なんだか勿体ない気がしてゆっくりと咀嚼を重ねていると、団子本来の優しい甘さが顔を出し、米の香りがふわりと鼻へ抜けていった。
「…………うまい…です!」
揺れる尻尾を捕まえながら隣を向く。先に嚥下を終えていたヤスは、頬杖をついたまま俺を見て満足気に目を細めた。
「ほんと、美味そうに食うよな、あんた」
「…改めて言われると少し恥ずかしい…です。だが、美味いものは美味いからな…です。…ここの弁当を買うようになって、最近ウララギに褒められることが増えたんだ。『きちんと食事を摂って偉いですね』…と。」
「それ本当に褒められてんのか?」
ガキ扱いじゃねえか、と呆れたようなヤスの声。
まあ、食事が疎かになりがちなのは今も変わらないが…。それでも丸一日何も食べない、なんて事はかなり減った。
個人的には凄まじい進歩だと思うのだが。
「まあそれはそれとして置いておいて。今日の感想はどうだ?…です。」
「…なんの感想?」
「月見の、感想だ。しなくて良いと思っていた、と。そう言っていただろう?…です。」
「あぁ、それか。…やっぱり悪くなかったよ」
「そうか。それなら良かった…です。」
吹き込んだ風が、部屋の空気を攪拌していく。冷えてきたから貸してくれなんて冗談めかして笑いながら、ヤスが俺の尻尾を抱きしめる。
「うぉ、この尻尾生きがいいな」
「……これでも、抑えてはいる…です。」
「はは、擽ったいけどあったけえ…」
再び吹き込む秋風に、俺の尾を抱えた腕がきゅっと締まる。…当人は暖を取っているだけなのだろうけれど、妙にそわそわして落ち着かない。気が緩んだ拍子に、暴れはじめた尻尾がヤスの顔面をべしべし叩く。

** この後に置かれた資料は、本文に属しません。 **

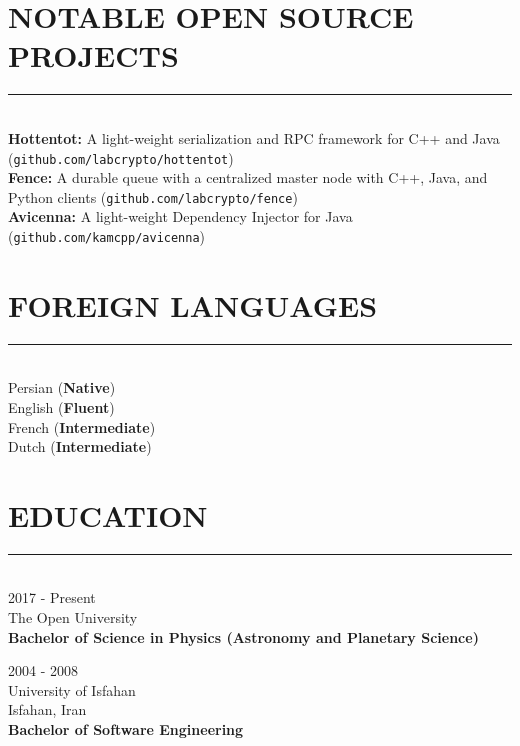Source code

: \documentclass[10pt,a4paper]{article}
\begin{document}

\section{NOTABLE OPEN SOURCE PROJECTS}
\noindent \rule {18.0cm}{0.2pt} \\
    \textbullet \hspace{0.05cm} \textbf{Hottentot:} A light-weight serialization and RPC framework for C++ and Java (\texttt{github.com/labcrypto/hottentot}) \\
    \textbullet \hspace{0.05cm} \textbf{Fence:} A durable queue with a centralized master node with C++, Java, and Python clients (\texttt{github.com/labcrypto/fence}) \\
    \textbullet \hspace{0.05cm} \textbf{Avicenna:} A light-weight Dependency Injector for Java  (\texttt{github.com/kamcpp/avicenna}) \\
    
\section{FOREIGN LANGUAGES}
\noindent \rule {18.0cm}{0.2pt} \\
    \textbullet \hspace{0.05cm} Persian (\textbf{Native}) \\
    \textbullet \hspace{0.05cm} English (\textbf{Fluent}) \\
    \textbullet \hspace{0.05cm} French (\textbf{Intermediate}) \\
    \textbullet \hspace{0.05cm} Dutch (\textbf{Intermediate}) \\

\section{EDUCATION}
\noindent \rule {18.0cm}{0.2pt} \\
\textbullet \hspace{0.1cm} 2017 - Present \\
The Open University \\
\textbf{Bachelor of Science in Physics (Astronomy and Planetary Science)}
\vspace{0.3cm}

\noindent \textbullet \hspace{0.1cm}  2004 - 2008 \\
University of Isfahan \\
Isfahan, Iran \\
\textbf{Bachelor of Software Engineering}
\end{document}
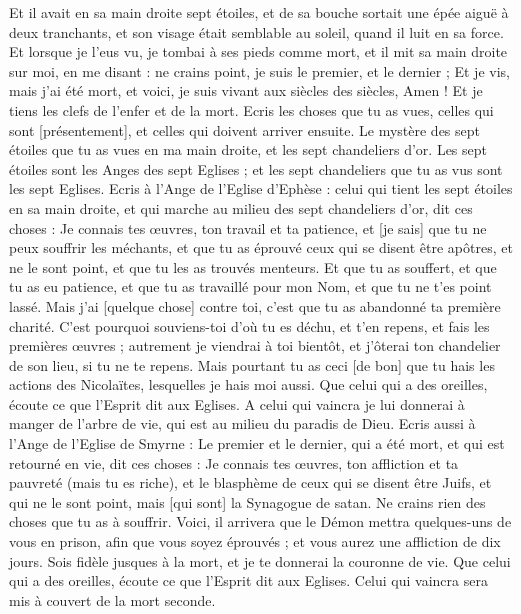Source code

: \begin{multicols}{2}
Et il avait en sa main droite sept étoiles, et de sa bouche sortait une épée aiguë à deux tranchants, et son visage était semblable au soleil, quand il luit en sa force.
Et lorsque je l'eus vu, je tombai à ses pieds comme mort, et il mit sa main droite sur moi, en me disant : ne crains point, je suis le premier, et le dernier ;
Et je vis, mais j'ai été mort, et voici, je suis vivant aux siècles des siècles, Amen ! Et je tiens les clefs de l'enfer et de la mort.
Ecris les choses que tu as vues, celles qui sont [présentement], et celles qui doivent arriver ensuite.
Le mystère des sept étoiles que tu as vues en ma main droite, et les sept chandeliers d'or. Les sept étoiles sont les Anges des sept Eglises ; et les sept chandeliers que tu as vus sont les sept Eglises.
\VerseOne{}Ecris à l'Ange de l'Eglise d'Ephèse : celui qui tient les sept étoiles en sa main droite, et qui marche au milieu des sept chandeliers d'or, dit ces choses :
Je connais tes œuvres, ton travail et ta patience, et [je sais] que tu ne peux souffrir les méchants, et que tu as éprouvé ceux qui se disent être apôtres, et ne le sont point, et que tu les as trouvés menteurs.
Et que tu as souffert, et que tu as eu patience, et que tu as travaillé pour mon Nom, et que tu ne t'es point lassé.
Mais j'ai [quelque chose] contre toi, c'est que tu as abandonné ta première charité.
C'est pourquoi souviens-toi d'où tu es déchu, et t'en repens, et fais les premières œuvres ; autrement je viendrai à toi bientôt, et j'ôterai ton chandelier de son lieu, si tu ne te repens.
Mais pourtant tu as ceci [de bon] que tu hais les actions des Nicolaïtes, lesquelles je hais moi aussi.
Que celui qui a des oreilles, écoute ce que l'Esprit dit aux Eglises. A celui qui vaincra je lui donnerai à manger de l'arbre de vie, qui est au milieu du paradis de Dieu.
Ecris aussi à l'Ange de l'Eglise de Smyrne : Le premier et le dernier, qui a été mort, et qui est retourné en vie, dit ces choses :
Je connais tes œuvres, ton affliction et ta pauvreté (mais tu es riche), et le blasphème de ceux qui se disent être Juifs, et qui ne le sont point, mais [qui sont] la Synagogue de satan.
Ne crains rien des choses que tu as à souffrir. Voici, il arrivera que le Démon mettra quelques-uns de vous en prison, afin que vous soyez éprouvés ; et vous aurez une affliction de dix jours. Sois fidèle jusques à la mort, et je te donnerai la couronne de vie.
Que celui qui a des oreilles, écoute ce que l'Esprit dit aux Eglises. Celui qui vaincra sera mis à couvert de la mort seconde.

\end{multicols}

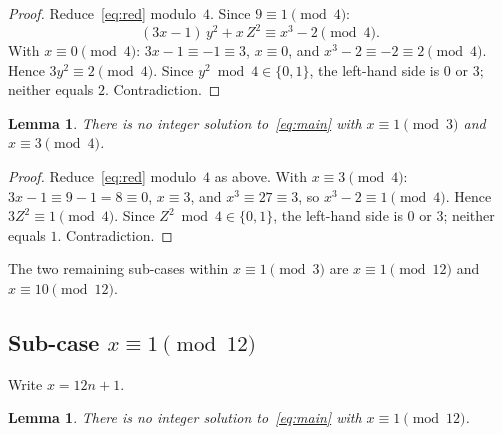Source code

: \documentclass[12pt, a4paper]{amsart}
\theoremstyle{plain}
\newtheorem{lemma}[theorem]{Lemma}
\theoremstyle{definition}
\begin{document}
\begin{proof}
  Reduce~\eqref{eq:red} modulo~$4$.  Since $9 \equiv 1 \pmod{4}$:
  \[
    (3x-1)\,y^2 + x\,Z^2 \equiv x^3 - 2 \pmod{4}.
  \]
  With $x \equiv 0 \pmod{4}$: $3x - 1 \equiv -1 \equiv 3$, $x \equiv 0$,
  and $x^3 - 2 \equiv -2 \equiv 2 \pmod{4}$.  Hence
  $3y^2 \equiv 2 \pmod{4}$.
  Since $y^2 \bmod 4 \in \{0,1\}$, the left-hand side is $0$ or $3$;
  neither equals $2$.  Contradiction.
\end{proof}

\begin{lemma}\label{lem:mod4b}
  There is no integer solution to~\eqref{eq:main} with $x \equiv 1 \pmod{3}$
  and $x \equiv 3 \pmod{4}$.
\end{lemma}

\begin{proof}
  Reduce~\eqref{eq:red} modulo~$4$ as above.
  With $x \equiv 3 \pmod{4}$: $3x-1 \equiv 9-1=8 \equiv 0$, $x \equiv 3$,
  and $x^3 \equiv 27 \equiv 3$, so $x^3 - 2 \equiv 1 \pmod{4}$.  Hence
  $3Z^2 \equiv 1 \pmod{4}$.
  Since $Z^2 \bmod 4 \in \{0,1\}$, the left-hand side is $0$ or $3$;
  neither equals $1$.  Contradiction.
\end{proof}

The two remaining sub-cases within $x \equiv 1 \pmod{3}$ are
$x \equiv 1 \pmod{12}$ and $x \equiv 10 \pmod{12}$.

\subsection{Sub-case \texorpdfstring{$x \equiv 1 \pmod{12}$}{x ≡ 1 (mod 12)}}

Write $x = 12n + 1$.

\begin{lemma}\label{lem:case1e}
  There is no integer solution to~\eqref{eq:main} with $x \equiv 1 \pmod{12}$.
\end{lemma}
\end{document}
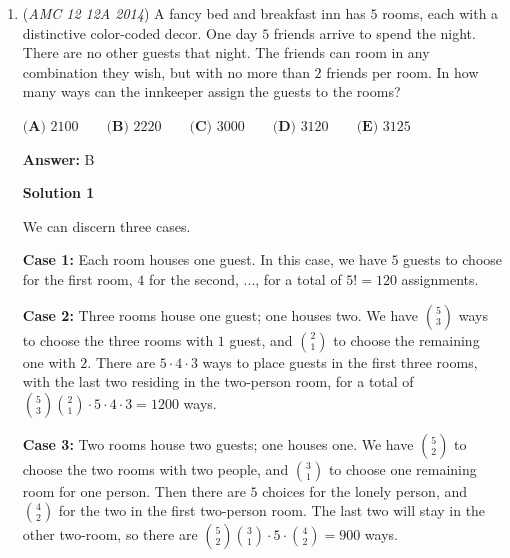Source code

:\begin{enumerate}
 Let the radius of the larger and smaller circles be $R$ and $r$, respectively. Pretend line $AB$ is equal to the arc length of both circles, then 
 \[\frac{30^{\circ}}{360^{\circ}}\cdot 2\pi R=\frac{60^{\circ}}{360^{\circ}}\cdot 2\pi r\]
 \[R=2r\] and the answer to the problem is 
 \[\frac{\pi R^2}{\pi r^2} = 4\]But, this is only an estimate, the correct answer is not 4, but instead \textit{about} 4. We can asume that the closest other answer choice to 4 is correct: 
 \[\boxed{\textbf{(D) }2+\sqrt3}\]

 (Solution by FlareVa)

 


	\item (\textit{AMC 12 12A 2014}) A fancy bed and breakfast inn has $5$ rooms, each with a distinctive color-coded decor.  One day $5$ friends arrive to spend the night.  There are no other guests that night.  The friends can room in any combination they wish, but with no more than $2$ friends per room.  In how many ways can the innkeeper assign the guests to the rooms?


 $\textbf{(A) }2100\qquad \textbf{(B) }2220\qquad \textbf{(C) }3000\qquad \textbf{(D) }3120\qquad \textbf{(E) }3125\qquad$

 \textbf{Answer: }B



\textbf{Solution 1}

We can discern three cases.

 \textbf{Case 1:} Each room houses one guest. In this case, we have $5$ guests to choose for the first room, $4$ for the second, ..., for a total of $5!=120$ assignments.

 \textbf{Case 2:} Three rooms house one guest; one houses two. We have $\binom{5}{3}$ ways to choose the three rooms with $1$ guest, and $\binom{2}{1}$ to choose the remaining one with $2$. There are $5\cdot4\cdot3$ ways to place guests in the first three rooms, with the last two residing in the two-person room, for a total of $\binom{5}{3}\binom{2}{1}\cdot5\cdot4\cdot3=1200$ ways.

 \textbf{Case 3:} Two rooms house two guests; one houses one. We have $\binom{5}{2}$ to choose the two rooms with two people, and $\binom{3}{1}$ to choose one remaining room for one person. Then there are $5$ choices for the lonely person, and $\binom{4}{2}$ for the two in the first two-person room. The last two will stay in the other two-room, so there are $\binom{5}{2}\binom{3}{1}\cdot5\cdot\binom{4}{2}=900$ ways.


\end{enumerate}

「んぶっ、ぁ、おい、ちょっ!顔っ、かおに、わぷっ!」
「…っ!ふ、ふふ…あっ、いや、す、すまない…!わざとではない、…です。」
「くそっ、笑いやがって…!まあ許してやるけどさぁ…」
「ほ、本当にすまない……です。」
慌てたように手を離して笑うヤスから、また暴れ出さないうちに尻尾を取り返す。
俺達は仕切り直すようにカフェオレを啜って、ふたつめの団子を口に放り込んだ。懐かしいのに程よく洗練された甘味に、また尻尾と獣耳が震えた。視線を感じて横を向けば、顔を綻ばせるヤスと目が合った。
「幸せの味がする……。」
「んな大袈裟な。ま、美味いのは事実だけど」
「………なあ、リカオ」
「なんだ?……です。」
「欠けててもさ、ちゃんと綺麗だな」
返すべき言葉は、散々探したのだけれど。
結局いつものように頷いて、
「……そうだな。」
と、それだけを返した。
それから俺達はマグの中身と団子をゆっくり減らしながら、いつものように取り留めのないはなしをして。いつもよりほんの少しだけ近い距離のまま、じっと夜空を見上げていた。
俺達が月を綺麗だと思うには、それだけで充分だった。
これはただそれだけの、十五夜でも十三夜でもない、よく晴れた秋の夜のはなしだ。